I'd like every line from the material below that has "because" in it.

■ ■ ■ ■

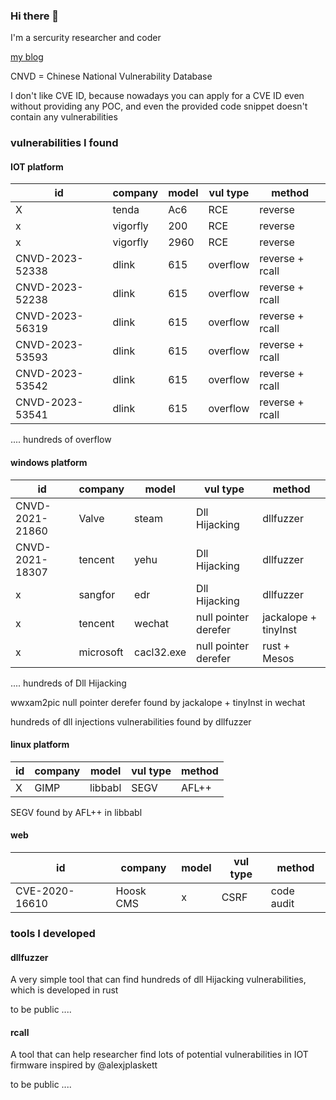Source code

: ### Hi there 👋

<!--
**3072L/3072L** is a ✨ _special_ ✨ repository because its `README.md` (this file) appears on your GitHub profile.

Here are some ideas to get you started:

- 🔭 I’m currently working on ...
- 🌱 I’m currently learning ...
- 👯 I’m looking to collaborate on ...
- 🤔 I’m looking for help with ...
- 💬 Ask me about ...
- 📫 How to reach me: ...
- 😄 Pronouns: ...
- ⚡ Fun fact: ...
-->


I'm a sercurity researcher and coder

[my blog](https://github.com/3072L/3072l.github.io)


CNVD = Chinese National Vulnerability Database

I don't like CVE ID, because nowadays you can apply for a CVE ID even without providing any POC, and even the provided code snippet doesn't contain any vulnerabilities

###  vulnerabilities I found


#### IOT platform

| id             | company |   model    | vul type |  method   |
| -------------- | ------- | ---------- | ---- | ------------------ |
| X              | tenda    | Ac6        | RCE  | reverse  |
| x              | vigorfly | 200      | RCE    | reverse |
| x              | vigorfly | 2960     | RCE    | reverse |
| CNVD-2023-52338 | dlink    | 615      | overflow  | reverse + rcall |
| CNVD-2023-52238	 | dlink    | 615      | overflow  | reverse + rcall |
| CNVD-2023-56319 | dlink    | 615      | overflow  | reverse + rcall |
| CNVD-2023-53593 | dlink    | 615      | overflow  | reverse + rcall |
| CNVD-2023-53542 | dlink    | 615      | overflow  | reverse + rcall |
| CNVD-2023-53541 | dlink    | 615      | overflow  | reverse + rcall |
.... hundreds of overflow



#### windows platform

| id             | company |   model    | vul type |  method   |
| -------------- | ------- | ---------- | ---- | ------------------ |
| CNVD-2021-21860 | Valve  | steam        | Dll Hijacking | dllfuzzer |
| CNVD-2021-18307 | tencent | yehu        | Dll Hijacking | dllfuzzer |
| x               | sangfor| edr          | Dll Hijacking | dllfuzzer |
| x               |  tencent | wechat     |  null pointer derefer | jackalope + tinyInst |
| x               |  microsoft | cacl32.exe |  null pointer derefer |   rust +  Mesos     |
.... hundreds of Dll Hijacking



wwxam2pic null pointer derefer found by jackalope + tinyInst in wechat


hundreds of dll injections vulnerabilities found by dllfuzzer

#### linux platform

| id             | company |   model      | vul type            |  method   |
| -------------- | ------- | ----------   |  ------------------ |---------- |
| X              | GIMP    | libbabl      |  SEGV               | AFL++     |



SEGV found by AFL++ in libbabl


#### web

| id             | company |   model      | vul type            |  method   |
| -------------- | ------- | ----------   |  ------------------ |---------- |
| CVE-2020-16610 |Hoosk CMS|     x        |  CSRF               | code audit |


### tools I developed


#### dllfuzzer

A very simple tool that can find hundreds of dll Hijacking vulnerabilities, which is developed in rust

to be public ....

#### rcall

A tool that can help researcher find  lots of potential  vulnerabilities in IOT firmware inspired by @alexjplaskett

to be public ....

■ ■ ■ ■

RESULT BELOW.
**3072L/3072L** is a ✨ _special_ ✨ repository because its `README.md` (this file) appears on your GitHub profile.
I don't like CVE ID, because nowadays you can apply for a CVE ID even without providing any POC, and even the provided code snippet doesn't contain any vulnerabilities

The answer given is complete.